Provided information:

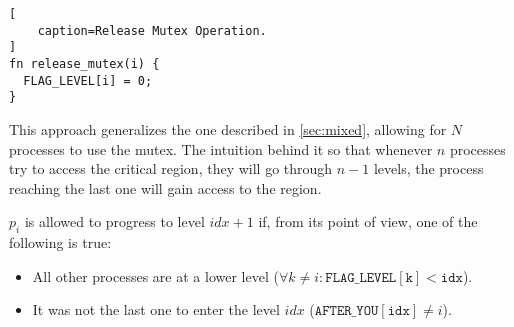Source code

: \begin{lstlisting}[
    caption=Release Mutex Operation.
]
fn release_mutex(i) {
  FLAG_LEVEL[i] = 0;
}
\end{lstlisting}

This approach generalizes the one described in \autoref{sec:mixed},
allowing for $N$ processes to use the mutex.
The intuition behind it so that whenever $n$ processes try to access the critical region,
they will go through $n-1$ levels, the process reaching the last one will gain access to the region.

$p_i$ is allowed to progress to level $idx + 1$ if, from its point of view, one of the following is true:
\begin{itemize}
    \item All other processes are at a lower level ($\forall k \neq i : \mathtt{FLAG\_LEVEL[k] < idx}$).
    \item It was not the last one to enter the level $idx$ ($\mathtt{AFTER\_YOU[idx]} \neq i$).
\end{itemize}

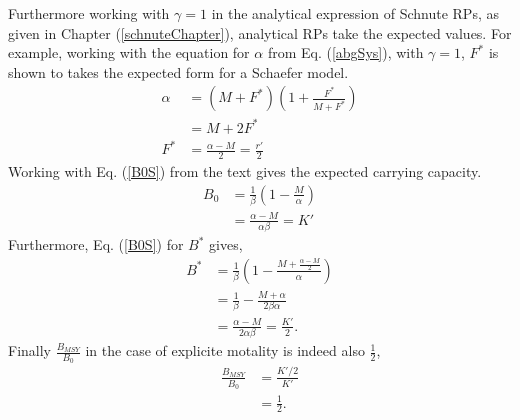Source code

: %
Furthermore working with $\gamma=1$ in the analytical expression of Schnute RPs, 
as given in Chapter (\ref{schnuteChapter}), analytical RPs take the expected 
values. For example, working with the equation for $\alpha$ from Eq. (\ref{abgSys}), 
with $\gamma=1$, $F^*$ is shown to takes the expected form for a Schaefer model.
\begin{align}
\alpha &= (M+F^*)\left(1+\frac{F^*}{M+F^*}\right) \nonumber\\
       &= M+2F^* \nonumber\\
   F^* &= \frac{\alpha-M}{2} = \frac{r'}{2} 
\end{align}
Working with Eq. (\ref{B0S}) from the text gives the expected carrying capacity.
\begin{align}
B_0 &= \frac{1}{\beta} \left( 1-\frac{M}{\alpha} \right) \nonumber\\
    &= \frac{\alpha-M}{\alpha\beta} = K'
\end{align}
Furthermore, Eq. (\ref{B0S}) for $B^*$ gives,
\begin{align}
    B^* &= \frac{1}{\beta} \left( 1-\frac{M+\frac{\alpha-M}{2}}{\alpha}\right) \nonumber\\
        &= \frac{1}{\beta} - \frac{M+\alpha}{2\beta\alpha}\nonumber\\
        &= \frac{\alpha-M}{2\alpha\beta} = \frac{K'}{2}.
\end{align}
%
Finally $\frac{B_{MSY}}{B_0}$ in the case of explicite motality is indeed also $\frac{1}{2}$,
\begin{align}
\frac{B_{MSY}}{B_0}&=\frac{K'/2}{K'}\nonumber\\
&=\frac{1}{2}.
\end{align}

Exercise goal: How many lines in the material contain the string "from"? Reply with the number and nothing else.

Output of the task: 3